(Plain-text document sources)
════════

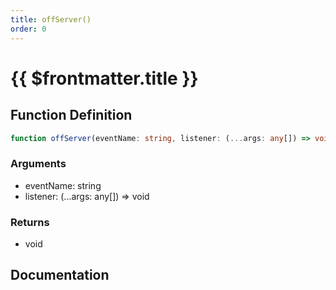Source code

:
 ```yaml
---
title: offServer()
order: 0
---
```


# {{ $frontmatter.title }}

## Function Definition

```ts
function offServer(eventName: string, listener: (...args: any[]) => void): void;
```

### Arguments

* eventName: string
* listener: (...args: any[]) =\> void

### Returns

* void

## Documentation

<!--@include: ./parts/offServer.md-->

════════

Please write out, exactly as they appear, only the lines from the one holding "### Returns" through the end of the data.

--- Exercise solution ---
### Returns

* void

## Documentation

<!--@include: ./parts/offServer.md-->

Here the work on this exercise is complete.